Now it is a really interesting review offering surprises in every sub-test comparison graph...

Looks like today's HDD production and marketing is starting to move into new (in fact old but already almost forgotten) directions - every manufacturer has found its own special way with their 1TB drives:
* Hitachi = for performance fans (home gaming, processing and benchmarking users);
* Seagate = for server needs (high-load enterprise users);
* WD = for ergonomy "quiet&cool" lovers (home multimedia and consumer electronics users, but also for low-load storage).
* Samsung = for budget lovers... hehe thanks to Samsung we have so nice HDD prices today!

But the thing I like most with the review here... That's personally I'm very happy to see 5400rpm 3.5" drives come-back! But not those ancient ball-bearing and power-hungry 5400rpm 3.5" ones we remember from some years ago - instead of we can get now the latest technology and best firmwares in conjunction with 5400rpm! And really I love those results for WD10EACS - very impressive cool and quiet "big" drive! And also this low rpm probably makes the drive more reliable too - it must be just so! You know today we have a lot of home and semi-professional storage solutions around (local file sharing, multimedia sharing servers, external drives, etc.) - all these really do not need to be top-speedy, instead of just cool running and quiet running are more essential factors. So, these 5400rpm WD drives are just ideal for pretty wide use today... and not at home only I think - also some professional storages very need such economical low-rpm drives - backup and other low-duty storage solutions containing hundreds or thousands of drives - there this energy-economy makes really sense. And there's no need to run these drives 7200rpm or higher... Khmm, do you remember we discussed about that 3.5" 5400rpm drive marketing on SR forums here just some months ago, too!

Anyway, it's surprising to see even with this low-rpm (and so having noticeably lower STR and longer seek time) the 1TB WD drive still outperforms the new 7200rpm 1TB Seagate in most of real life tests here! That's the real magic of drive's firmware! Of course I understand Seagate has put efforts on multi-user performance now but... what the hell did the Seagate's firmware engineers thought when constructing the previous 750GB top-capacity drive. As we can look at the comparison graphs in the review here this drive is mostly the bottom one in all kind of tests not giving any advantages for home user neither for server user!

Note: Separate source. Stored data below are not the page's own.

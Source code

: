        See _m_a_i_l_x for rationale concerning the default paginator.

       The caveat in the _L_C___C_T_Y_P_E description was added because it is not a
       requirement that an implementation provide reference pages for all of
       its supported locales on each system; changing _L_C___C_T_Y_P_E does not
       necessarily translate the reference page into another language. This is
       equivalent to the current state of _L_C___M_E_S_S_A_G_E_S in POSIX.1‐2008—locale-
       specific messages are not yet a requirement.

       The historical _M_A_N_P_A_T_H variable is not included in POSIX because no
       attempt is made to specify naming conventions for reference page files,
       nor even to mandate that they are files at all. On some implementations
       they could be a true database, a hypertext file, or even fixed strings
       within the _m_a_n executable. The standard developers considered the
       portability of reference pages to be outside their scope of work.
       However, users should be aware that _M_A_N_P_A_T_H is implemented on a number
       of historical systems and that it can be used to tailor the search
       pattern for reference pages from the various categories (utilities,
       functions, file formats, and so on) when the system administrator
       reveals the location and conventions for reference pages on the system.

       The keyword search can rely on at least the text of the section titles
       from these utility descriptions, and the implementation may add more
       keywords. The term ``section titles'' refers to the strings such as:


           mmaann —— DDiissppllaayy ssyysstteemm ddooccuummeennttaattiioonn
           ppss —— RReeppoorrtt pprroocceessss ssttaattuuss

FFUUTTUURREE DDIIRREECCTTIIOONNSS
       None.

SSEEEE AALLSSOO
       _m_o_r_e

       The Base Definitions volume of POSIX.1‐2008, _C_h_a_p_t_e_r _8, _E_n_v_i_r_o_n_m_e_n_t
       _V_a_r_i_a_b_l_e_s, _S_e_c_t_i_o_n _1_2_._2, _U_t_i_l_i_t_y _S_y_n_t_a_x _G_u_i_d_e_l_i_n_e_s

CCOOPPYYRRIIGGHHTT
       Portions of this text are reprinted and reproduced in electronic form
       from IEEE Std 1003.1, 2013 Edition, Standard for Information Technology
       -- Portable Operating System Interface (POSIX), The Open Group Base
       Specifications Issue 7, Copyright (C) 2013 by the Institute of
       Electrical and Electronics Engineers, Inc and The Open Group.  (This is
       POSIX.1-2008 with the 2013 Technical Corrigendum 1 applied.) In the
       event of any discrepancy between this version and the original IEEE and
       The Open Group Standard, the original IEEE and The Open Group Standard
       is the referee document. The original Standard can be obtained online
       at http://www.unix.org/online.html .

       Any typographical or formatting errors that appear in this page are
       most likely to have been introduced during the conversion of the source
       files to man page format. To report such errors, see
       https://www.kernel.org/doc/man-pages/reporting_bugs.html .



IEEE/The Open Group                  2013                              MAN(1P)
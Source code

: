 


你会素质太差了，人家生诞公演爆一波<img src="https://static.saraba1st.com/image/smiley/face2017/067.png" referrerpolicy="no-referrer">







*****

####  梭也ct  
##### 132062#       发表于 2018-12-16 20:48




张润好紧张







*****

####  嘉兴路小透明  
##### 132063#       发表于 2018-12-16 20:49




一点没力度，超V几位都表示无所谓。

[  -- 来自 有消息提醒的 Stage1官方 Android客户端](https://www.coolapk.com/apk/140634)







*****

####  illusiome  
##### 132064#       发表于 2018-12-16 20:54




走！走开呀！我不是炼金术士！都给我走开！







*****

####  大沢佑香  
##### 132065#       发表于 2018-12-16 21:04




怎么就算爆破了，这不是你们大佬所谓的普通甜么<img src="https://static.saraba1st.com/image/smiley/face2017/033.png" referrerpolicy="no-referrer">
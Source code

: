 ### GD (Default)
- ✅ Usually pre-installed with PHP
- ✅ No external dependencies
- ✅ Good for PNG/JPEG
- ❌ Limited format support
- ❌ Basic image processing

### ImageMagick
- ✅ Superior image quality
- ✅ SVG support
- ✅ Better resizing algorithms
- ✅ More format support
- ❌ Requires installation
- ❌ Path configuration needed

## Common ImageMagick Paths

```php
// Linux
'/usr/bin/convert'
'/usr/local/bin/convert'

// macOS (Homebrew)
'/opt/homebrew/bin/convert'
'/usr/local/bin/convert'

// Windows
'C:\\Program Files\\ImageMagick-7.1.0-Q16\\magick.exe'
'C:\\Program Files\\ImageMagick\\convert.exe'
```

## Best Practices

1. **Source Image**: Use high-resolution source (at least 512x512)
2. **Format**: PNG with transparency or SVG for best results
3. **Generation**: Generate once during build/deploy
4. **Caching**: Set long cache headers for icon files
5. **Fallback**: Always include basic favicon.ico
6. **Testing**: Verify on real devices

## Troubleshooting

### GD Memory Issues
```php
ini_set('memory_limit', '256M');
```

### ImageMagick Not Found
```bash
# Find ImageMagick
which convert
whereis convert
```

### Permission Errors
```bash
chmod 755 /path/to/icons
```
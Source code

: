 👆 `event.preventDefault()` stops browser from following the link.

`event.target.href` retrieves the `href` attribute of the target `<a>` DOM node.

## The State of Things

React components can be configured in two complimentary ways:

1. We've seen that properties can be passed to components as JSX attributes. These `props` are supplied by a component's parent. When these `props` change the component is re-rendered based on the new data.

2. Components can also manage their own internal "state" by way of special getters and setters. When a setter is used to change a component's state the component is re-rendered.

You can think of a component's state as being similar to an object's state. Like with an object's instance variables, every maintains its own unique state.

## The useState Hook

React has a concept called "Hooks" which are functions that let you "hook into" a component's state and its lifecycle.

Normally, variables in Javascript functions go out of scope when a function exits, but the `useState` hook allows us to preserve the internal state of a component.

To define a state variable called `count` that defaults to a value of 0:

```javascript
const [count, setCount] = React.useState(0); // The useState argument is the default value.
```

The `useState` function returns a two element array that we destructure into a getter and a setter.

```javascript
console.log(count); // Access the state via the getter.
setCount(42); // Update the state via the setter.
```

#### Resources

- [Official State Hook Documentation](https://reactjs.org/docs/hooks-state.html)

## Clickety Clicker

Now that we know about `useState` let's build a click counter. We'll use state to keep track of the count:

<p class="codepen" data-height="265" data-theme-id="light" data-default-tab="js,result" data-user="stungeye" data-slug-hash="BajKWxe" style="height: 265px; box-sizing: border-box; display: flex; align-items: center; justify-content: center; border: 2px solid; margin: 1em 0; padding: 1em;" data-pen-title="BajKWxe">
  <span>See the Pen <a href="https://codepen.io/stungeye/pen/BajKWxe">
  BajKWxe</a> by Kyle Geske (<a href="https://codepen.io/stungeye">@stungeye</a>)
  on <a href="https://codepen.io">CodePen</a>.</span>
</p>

However one another thing I can't understand is why the real results in startup power consumption are so inverted - the fastest drive (Hitachi) has very intelligent really low start-up current and at the same time WD's GreenPower isn't no more anything "Green" in this particular performance having one of the highest power use! Anyway, it was already well known fact that Seagate drives are traditionally the most power-hungry ones at start-up but now the new 1TB Seagate makes another surprise in it being just less hungry!

And we can find more another interesting observations in the very good review here... Thanks Eugene!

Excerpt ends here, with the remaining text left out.